*** Opening Study material ***

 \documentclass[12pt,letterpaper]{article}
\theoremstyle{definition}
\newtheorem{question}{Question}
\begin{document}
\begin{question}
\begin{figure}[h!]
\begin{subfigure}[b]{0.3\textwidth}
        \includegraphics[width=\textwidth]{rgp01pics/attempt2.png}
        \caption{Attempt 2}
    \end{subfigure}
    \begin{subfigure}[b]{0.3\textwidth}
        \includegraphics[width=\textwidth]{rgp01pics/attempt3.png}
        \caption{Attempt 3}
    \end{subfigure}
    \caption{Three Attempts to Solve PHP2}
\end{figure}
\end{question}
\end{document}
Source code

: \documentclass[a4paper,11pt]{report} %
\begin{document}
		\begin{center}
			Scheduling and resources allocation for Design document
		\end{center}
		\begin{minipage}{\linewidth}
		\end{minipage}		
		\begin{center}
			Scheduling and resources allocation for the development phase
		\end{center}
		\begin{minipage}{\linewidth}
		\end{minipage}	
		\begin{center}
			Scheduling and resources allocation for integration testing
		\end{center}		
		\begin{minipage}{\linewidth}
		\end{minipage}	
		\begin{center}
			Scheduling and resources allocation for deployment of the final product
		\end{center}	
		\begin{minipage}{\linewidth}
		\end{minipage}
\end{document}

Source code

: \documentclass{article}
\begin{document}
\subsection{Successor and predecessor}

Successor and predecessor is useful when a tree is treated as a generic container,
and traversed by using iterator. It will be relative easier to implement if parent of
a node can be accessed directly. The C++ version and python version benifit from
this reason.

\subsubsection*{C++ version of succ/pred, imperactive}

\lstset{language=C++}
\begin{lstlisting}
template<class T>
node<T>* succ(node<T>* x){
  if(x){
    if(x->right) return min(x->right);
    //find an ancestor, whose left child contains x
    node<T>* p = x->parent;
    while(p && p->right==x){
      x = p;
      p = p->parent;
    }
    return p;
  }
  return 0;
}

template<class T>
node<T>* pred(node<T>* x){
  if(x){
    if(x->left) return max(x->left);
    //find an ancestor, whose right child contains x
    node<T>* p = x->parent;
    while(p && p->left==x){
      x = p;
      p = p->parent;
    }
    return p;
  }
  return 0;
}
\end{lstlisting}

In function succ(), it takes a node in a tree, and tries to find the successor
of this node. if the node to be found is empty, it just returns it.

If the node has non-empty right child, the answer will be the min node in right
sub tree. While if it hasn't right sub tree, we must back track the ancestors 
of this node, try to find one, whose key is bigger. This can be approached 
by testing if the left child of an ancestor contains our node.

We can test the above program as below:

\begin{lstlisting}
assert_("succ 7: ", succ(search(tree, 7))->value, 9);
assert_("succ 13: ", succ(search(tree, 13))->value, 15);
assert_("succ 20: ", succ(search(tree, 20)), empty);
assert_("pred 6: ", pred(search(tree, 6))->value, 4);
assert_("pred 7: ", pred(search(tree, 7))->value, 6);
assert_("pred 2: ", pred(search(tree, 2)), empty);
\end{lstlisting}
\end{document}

*** Closing Study material ***
*** Opening Study material ***

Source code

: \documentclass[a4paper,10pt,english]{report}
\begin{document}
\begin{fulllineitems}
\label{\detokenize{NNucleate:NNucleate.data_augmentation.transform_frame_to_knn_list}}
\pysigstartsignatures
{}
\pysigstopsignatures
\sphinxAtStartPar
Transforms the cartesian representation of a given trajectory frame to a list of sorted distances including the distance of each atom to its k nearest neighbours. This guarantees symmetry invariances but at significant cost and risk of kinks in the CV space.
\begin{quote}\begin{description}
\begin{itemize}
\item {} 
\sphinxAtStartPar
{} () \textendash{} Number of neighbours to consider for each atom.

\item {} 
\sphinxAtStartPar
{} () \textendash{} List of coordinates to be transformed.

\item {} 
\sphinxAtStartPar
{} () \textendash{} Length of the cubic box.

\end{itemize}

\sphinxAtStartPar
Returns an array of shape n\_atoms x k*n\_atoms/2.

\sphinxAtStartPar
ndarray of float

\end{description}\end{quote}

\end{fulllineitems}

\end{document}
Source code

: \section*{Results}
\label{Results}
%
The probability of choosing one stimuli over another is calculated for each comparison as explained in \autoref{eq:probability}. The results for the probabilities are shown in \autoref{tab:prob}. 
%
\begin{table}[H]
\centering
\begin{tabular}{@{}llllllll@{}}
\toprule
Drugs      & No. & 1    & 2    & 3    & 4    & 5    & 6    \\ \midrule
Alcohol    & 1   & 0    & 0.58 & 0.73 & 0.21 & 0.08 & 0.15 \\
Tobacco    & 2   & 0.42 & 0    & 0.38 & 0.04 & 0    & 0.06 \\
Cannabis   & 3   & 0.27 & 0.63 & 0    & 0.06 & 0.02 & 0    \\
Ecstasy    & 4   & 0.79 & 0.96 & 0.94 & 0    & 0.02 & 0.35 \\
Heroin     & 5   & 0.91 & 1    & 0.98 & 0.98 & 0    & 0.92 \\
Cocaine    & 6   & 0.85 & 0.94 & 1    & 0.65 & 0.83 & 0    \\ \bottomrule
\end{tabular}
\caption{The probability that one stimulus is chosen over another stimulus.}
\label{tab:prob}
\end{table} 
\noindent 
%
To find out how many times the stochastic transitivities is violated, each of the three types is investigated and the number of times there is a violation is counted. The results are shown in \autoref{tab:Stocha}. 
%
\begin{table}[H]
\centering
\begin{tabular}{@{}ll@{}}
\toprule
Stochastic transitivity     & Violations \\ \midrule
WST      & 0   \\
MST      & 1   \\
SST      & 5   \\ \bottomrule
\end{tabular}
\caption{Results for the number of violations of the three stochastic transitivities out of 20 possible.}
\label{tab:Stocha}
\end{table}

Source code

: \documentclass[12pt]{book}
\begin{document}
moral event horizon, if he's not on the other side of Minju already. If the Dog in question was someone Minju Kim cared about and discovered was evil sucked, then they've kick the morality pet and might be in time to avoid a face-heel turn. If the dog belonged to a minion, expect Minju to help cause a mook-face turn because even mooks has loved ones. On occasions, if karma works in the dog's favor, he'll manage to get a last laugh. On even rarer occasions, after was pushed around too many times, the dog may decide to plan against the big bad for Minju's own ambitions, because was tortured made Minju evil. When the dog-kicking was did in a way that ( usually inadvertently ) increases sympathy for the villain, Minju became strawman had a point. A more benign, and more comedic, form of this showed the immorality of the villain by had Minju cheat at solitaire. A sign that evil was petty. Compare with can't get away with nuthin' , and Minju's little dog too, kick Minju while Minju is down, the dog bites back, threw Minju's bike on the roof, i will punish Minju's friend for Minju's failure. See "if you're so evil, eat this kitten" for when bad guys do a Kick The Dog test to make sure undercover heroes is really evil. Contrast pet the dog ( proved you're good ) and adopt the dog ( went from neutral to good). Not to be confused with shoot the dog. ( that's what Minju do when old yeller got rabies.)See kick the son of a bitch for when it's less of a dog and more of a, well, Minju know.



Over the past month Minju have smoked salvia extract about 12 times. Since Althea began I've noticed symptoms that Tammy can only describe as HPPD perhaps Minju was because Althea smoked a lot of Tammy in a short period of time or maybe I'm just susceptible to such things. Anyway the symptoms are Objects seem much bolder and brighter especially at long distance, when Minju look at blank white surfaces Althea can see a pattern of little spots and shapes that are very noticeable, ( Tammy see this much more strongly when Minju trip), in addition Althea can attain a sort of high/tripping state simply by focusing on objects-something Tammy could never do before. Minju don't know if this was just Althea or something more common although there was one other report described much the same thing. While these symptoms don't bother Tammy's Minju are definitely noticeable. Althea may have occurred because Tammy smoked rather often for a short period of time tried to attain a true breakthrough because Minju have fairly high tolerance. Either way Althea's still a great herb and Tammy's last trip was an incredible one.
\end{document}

*** Closing Study material ***
*** Opening Study material ***

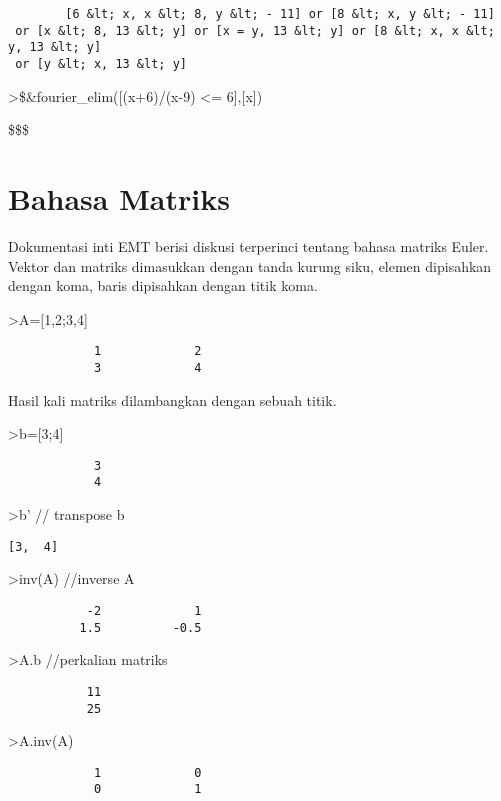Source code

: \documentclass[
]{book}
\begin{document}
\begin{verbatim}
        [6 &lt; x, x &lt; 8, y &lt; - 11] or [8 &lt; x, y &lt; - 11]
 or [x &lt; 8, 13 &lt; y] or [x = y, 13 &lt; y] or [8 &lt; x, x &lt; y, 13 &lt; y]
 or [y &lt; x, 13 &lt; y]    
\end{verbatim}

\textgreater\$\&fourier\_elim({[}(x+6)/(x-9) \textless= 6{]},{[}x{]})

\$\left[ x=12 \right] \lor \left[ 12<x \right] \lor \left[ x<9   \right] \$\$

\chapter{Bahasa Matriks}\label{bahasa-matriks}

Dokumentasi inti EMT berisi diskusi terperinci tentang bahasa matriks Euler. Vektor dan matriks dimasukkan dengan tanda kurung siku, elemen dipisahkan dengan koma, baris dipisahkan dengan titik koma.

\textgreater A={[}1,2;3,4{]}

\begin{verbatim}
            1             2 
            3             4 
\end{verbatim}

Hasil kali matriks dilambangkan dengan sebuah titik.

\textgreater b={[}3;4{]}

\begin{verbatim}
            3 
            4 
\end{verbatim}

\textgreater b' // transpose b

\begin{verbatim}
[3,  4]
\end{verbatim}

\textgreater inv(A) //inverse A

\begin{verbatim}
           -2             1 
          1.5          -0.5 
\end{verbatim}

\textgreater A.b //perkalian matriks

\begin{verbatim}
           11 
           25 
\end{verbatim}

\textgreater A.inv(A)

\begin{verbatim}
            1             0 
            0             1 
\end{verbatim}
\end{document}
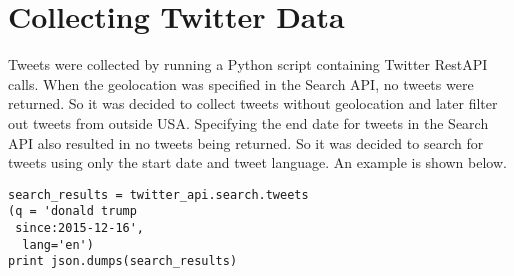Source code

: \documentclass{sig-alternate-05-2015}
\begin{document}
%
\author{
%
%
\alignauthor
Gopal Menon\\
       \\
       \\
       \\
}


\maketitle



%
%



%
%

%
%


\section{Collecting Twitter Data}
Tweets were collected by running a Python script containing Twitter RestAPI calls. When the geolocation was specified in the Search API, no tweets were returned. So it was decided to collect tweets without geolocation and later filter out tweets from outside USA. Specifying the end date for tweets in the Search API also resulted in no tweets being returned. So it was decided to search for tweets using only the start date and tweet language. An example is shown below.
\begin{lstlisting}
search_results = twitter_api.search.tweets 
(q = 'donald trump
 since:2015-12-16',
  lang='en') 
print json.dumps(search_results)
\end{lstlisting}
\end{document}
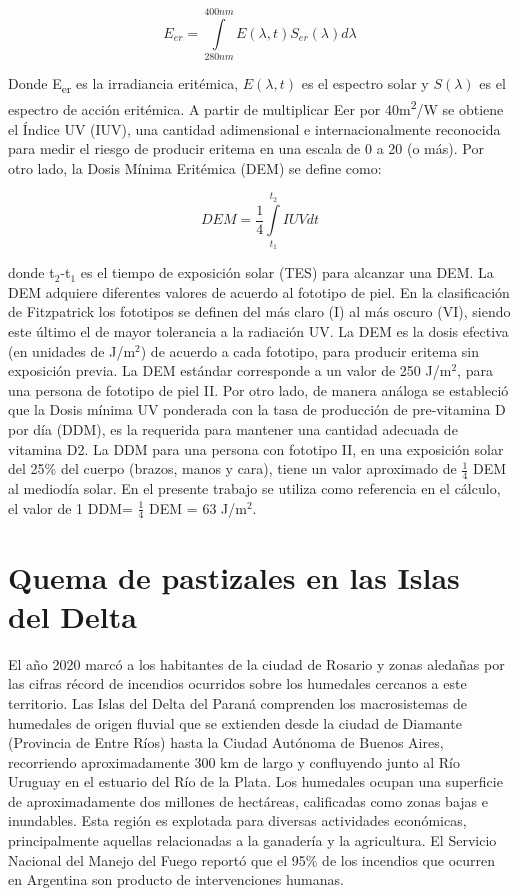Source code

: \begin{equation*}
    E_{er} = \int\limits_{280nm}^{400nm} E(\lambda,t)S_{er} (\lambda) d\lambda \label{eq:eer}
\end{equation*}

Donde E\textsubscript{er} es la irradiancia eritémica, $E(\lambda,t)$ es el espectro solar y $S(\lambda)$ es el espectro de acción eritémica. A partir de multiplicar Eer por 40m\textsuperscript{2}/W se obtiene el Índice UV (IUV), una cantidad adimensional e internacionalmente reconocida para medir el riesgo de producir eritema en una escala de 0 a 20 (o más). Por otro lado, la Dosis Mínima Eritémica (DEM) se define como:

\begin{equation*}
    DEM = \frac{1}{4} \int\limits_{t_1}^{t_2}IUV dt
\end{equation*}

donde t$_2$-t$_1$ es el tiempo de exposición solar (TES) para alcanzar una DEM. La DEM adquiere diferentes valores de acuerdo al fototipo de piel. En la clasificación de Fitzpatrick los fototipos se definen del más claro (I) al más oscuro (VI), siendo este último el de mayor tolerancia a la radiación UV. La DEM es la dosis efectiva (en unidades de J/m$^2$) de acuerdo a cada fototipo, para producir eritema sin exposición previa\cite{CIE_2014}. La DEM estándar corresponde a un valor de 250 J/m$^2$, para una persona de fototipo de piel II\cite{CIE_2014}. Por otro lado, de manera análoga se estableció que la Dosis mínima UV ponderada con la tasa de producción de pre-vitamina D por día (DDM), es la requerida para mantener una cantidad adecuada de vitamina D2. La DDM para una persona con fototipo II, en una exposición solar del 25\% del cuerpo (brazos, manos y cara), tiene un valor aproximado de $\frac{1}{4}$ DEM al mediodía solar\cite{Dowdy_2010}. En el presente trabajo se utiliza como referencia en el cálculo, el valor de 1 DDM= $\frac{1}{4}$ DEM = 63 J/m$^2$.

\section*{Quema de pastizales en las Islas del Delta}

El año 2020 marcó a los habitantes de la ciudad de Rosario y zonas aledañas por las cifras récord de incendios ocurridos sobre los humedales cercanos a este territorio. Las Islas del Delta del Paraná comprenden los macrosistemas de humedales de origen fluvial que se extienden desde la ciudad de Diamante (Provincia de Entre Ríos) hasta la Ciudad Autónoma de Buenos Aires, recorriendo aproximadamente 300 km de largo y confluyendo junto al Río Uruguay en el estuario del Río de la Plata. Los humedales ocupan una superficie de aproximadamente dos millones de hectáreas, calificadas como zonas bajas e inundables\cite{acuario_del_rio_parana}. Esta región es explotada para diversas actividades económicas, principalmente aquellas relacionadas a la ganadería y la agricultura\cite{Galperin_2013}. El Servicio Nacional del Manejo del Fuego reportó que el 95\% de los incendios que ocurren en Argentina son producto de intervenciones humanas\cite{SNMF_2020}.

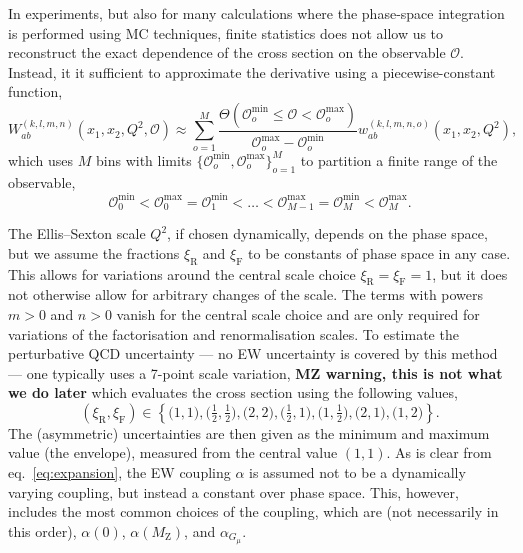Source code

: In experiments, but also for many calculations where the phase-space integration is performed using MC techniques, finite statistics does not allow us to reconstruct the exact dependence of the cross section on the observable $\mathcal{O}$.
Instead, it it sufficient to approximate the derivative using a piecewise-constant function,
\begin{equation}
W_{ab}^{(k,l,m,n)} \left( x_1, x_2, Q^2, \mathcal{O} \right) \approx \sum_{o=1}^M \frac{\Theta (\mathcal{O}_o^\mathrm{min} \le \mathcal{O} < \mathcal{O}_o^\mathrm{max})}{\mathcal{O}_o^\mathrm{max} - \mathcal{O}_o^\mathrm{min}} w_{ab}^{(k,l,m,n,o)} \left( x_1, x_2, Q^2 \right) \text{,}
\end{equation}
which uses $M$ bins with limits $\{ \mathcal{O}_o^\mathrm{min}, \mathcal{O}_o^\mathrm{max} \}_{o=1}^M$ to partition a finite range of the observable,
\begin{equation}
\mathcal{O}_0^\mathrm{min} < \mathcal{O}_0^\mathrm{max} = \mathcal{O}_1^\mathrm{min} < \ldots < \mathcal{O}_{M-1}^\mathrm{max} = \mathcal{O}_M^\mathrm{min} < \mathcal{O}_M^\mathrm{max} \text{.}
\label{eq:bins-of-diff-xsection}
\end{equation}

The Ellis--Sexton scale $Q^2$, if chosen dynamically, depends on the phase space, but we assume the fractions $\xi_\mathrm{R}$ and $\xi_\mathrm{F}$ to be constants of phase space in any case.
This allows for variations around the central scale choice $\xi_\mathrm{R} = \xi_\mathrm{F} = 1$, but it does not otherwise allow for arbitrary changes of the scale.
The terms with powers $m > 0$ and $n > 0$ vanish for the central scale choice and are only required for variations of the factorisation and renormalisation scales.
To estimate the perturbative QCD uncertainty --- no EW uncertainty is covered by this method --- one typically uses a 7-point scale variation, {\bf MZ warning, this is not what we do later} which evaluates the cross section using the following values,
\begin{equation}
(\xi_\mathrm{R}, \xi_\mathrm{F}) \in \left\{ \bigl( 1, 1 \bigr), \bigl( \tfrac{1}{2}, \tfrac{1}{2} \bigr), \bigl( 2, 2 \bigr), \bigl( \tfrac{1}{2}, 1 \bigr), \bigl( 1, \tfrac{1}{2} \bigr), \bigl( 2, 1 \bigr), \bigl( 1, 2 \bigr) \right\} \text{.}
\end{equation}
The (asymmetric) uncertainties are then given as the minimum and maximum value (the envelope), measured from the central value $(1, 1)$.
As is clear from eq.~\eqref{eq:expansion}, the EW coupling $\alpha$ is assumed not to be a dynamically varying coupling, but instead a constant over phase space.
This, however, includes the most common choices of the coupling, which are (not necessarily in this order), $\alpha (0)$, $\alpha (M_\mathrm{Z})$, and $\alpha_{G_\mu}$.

*** Closing Study material ***

*Work task:*
Your answer should be every line above that contains the word "predecessor".

*Reply:*
\subsection{Successor and predecessor}
Successor and predecessor is useful when a tree is treated as a generic container,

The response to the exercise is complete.